== ACTIVITY ==
The listing below must be returned in full and unchanged, without the images it carries.

________________________________________

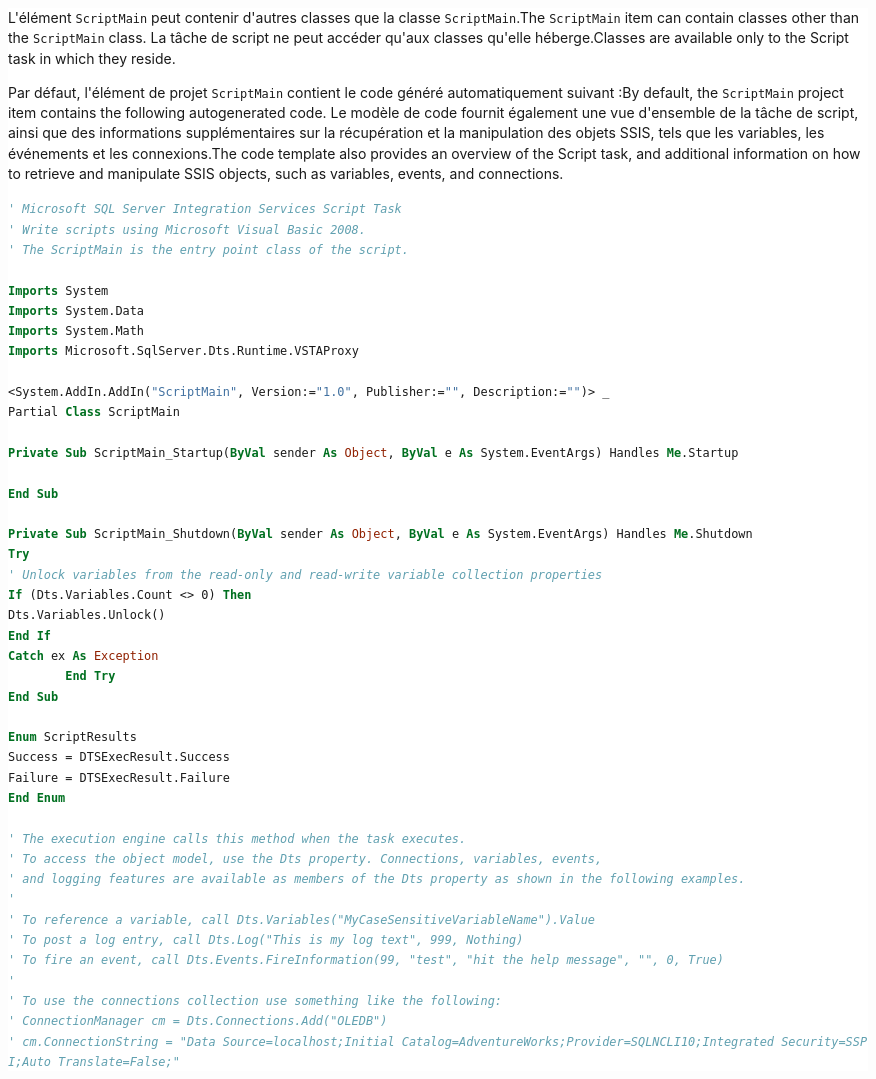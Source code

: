  <span data-ttu-id="ee4df-131">L'élément `ScriptMain` peut contenir d'autres classes que la classe `ScriptMain`.</span><span class="sxs-lookup"><span data-stu-id="ee4df-131">The `ScriptMain` item can contain classes other than the `ScriptMain` class.</span></span> <span data-ttu-id="ee4df-132">La tâche de script ne peut accéder qu'aux classes qu'elle héberge.</span><span class="sxs-lookup"><span data-stu-id="ee4df-132">Classes are available only to the Script task in which they reside.</span></span>

 <span data-ttu-id="ee4df-133">Par défaut, l'élément de projet `ScriptMain` contient le code généré automatiquement suivant :</span><span class="sxs-lookup"><span data-stu-id="ee4df-133">By default, the `ScriptMain` project item contains the following autogenerated code.</span></span> <span data-ttu-id="ee4df-134">Le modèle de code fournit également une vue d'ensemble de la tâche de script, ainsi que des informations supplémentaires sur la récupération et la manipulation des objets SSIS, tels que les variables, les événements et les connexions.</span><span class="sxs-lookup"><span data-stu-id="ee4df-134">The code template also provides an overview of the Script task, and additional information on how to retrieve and manipulate SSIS objects, such as variables, events, and connections.</span></span>

```vb
' Microsoft SQL Server Integration Services Script Task
' Write scripts using Microsoft Visual Basic 2008.
' The ScriptMain is the entry point class of the script.

Imports System
Imports System.Data
Imports System.Math
Imports Microsoft.SqlServer.Dts.Runtime.VSTAProxy

<System.AddIn.AddIn("ScriptMain", Version:="1.0", Publisher:="", Description:="")> _
Partial Class ScriptMain

Private Sub ScriptMain_Startup(ByVal sender As Object, ByVal e As System.EventArgs) Handles Me.Startup

End Sub

Private Sub ScriptMain_Shutdown(ByVal sender As Object, ByVal e As System.EventArgs) Handles Me.Shutdown
Try
' Unlock variables from the read-only and read-write variable collection properties
If (Dts.Variables.Count <> 0) Then
Dts.Variables.Unlock()
End If
Catch ex As Exception
        End Try
End Sub

Enum ScriptResults
Success = DTSExecResult.Success
Failure = DTSExecResult.Failure
End Enum

' The execution engine calls this method when the task executes.
' To access the object model, use the Dts property. Connections, variables, events,
' and logging features are available as members of the Dts property as shown in the following examples.
'
' To reference a variable, call Dts.Variables("MyCaseSensitiveVariableName").Value
' To post a log entry, call Dts.Log("This is my log text", 999, Nothing)
' To fire an event, call Dts.Events.FireInformation(99, "test", "hit the help message", "", 0, True)
'
' To use the connections collection use something like the following:
' ConnectionManager cm = Dts.Connections.Add("OLEDB")
' cm.ConnectionString = "Data Source=localhost;Initial Catalog=AdventureWorks;Provider=SQLNCLI10;Integrated Security=SSPI;Auto Translate=False;"
```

________________________________________

== OUTPUT FOR THIS TASK ==
Source code

:  <span data-ttu-id="ee4df-131">L'élément `ScriptMain` peut contenir d'autres classes que la classe `ScriptMain`.</span><span class="sxs-lookup"><span data-stu-id="ee4df-131">The `ScriptMain` item can contain classes other than the `ScriptMain` class.</span></span> <span data-ttu-id="ee4df-132">La tâche de script ne peut accéder qu'aux classes qu'elle héberge.</span><span class="sxs-lookup"><span data-stu-id="ee4df-132">Classes are available only to the Script task in which they reside.</span></span>

 <span data-ttu-id="ee4df-133">Par défaut, l'élément de projet `ScriptMain` contient le code généré automatiquement suivant :</span><span class="sxs-lookup"><span data-stu-id="ee4df-133">By default, the `ScriptMain` project item contains the following autogenerated code.</span></span> <span data-ttu-id="ee4df-134">Le modèle de code fournit également une vue d'ensemble de la tâche de script, ainsi que des informations supplémentaires sur la récupération et la manipulation des objets SSIS, tels que les variables, les événements et les connexions.</span><span class="sxs-lookup"><span data-stu-id="ee4df-134">The code template also provides an overview of the Script task, and additional information on how to retrieve and manipulate SSIS objects, such as variables, events, and connections.</span></span>

```vb
' Microsoft SQL Server Integration Services Script Task
' Write scripts using Microsoft Visual Basic 2008.
' The ScriptMain is the entry point class of the script.

Imports System
Imports System.Data
Imports System.Math
Imports Microsoft.SqlServer.Dts.Runtime.VSTAProxy

<System.AddIn.AddIn("ScriptMain", Version:="1.0", Publisher:="", Description:="")> _
Partial Class ScriptMain

Private Sub ScriptMain_Startup(ByVal sender As Object, ByVal e As System.EventArgs) Handles Me.Startup

End Sub

Private Sub ScriptMain_Shutdown(ByVal sender As Object, ByVal e As System.EventArgs) Handles Me.Shutdown
Try
' Unlock variables from the read-only and read-write variable collection properties
If (Dts.Variables.Count <> 0) Then
Dts.Variables.Unlock()
End If
Catch ex As Exception
        End Try
End Sub

Enum ScriptResults
Success = DTSExecResult.Success
Failure = DTSExecResult.Failure
End Enum

' The execution engine calls this method when the task executes.
' To access the object model, use the Dts property. Connections, variables, events,
' and logging features are available as members of the Dts property as shown in the following examples.
'
' To reference a variable, call Dts.Variables("MyCaseSensitiveVariableName").Value
' To post a log entry, call Dts.Log("This is my log text", 999, Nothing)
' To fire an event, call Dts.Events.FireInformation(99, "test", "hit the help message", "", 0, True)
'
' To use the connections collection use something like the following:
' ConnectionManager cm = Dts.Connections.Add("OLEDB")
' cm.ConnectionString = "Data Source=localhost;Initial Catalog=AdventureWorks;Provider=SQLNCLI10;Integrated Security=SSPI;Auto Translate=False;"
```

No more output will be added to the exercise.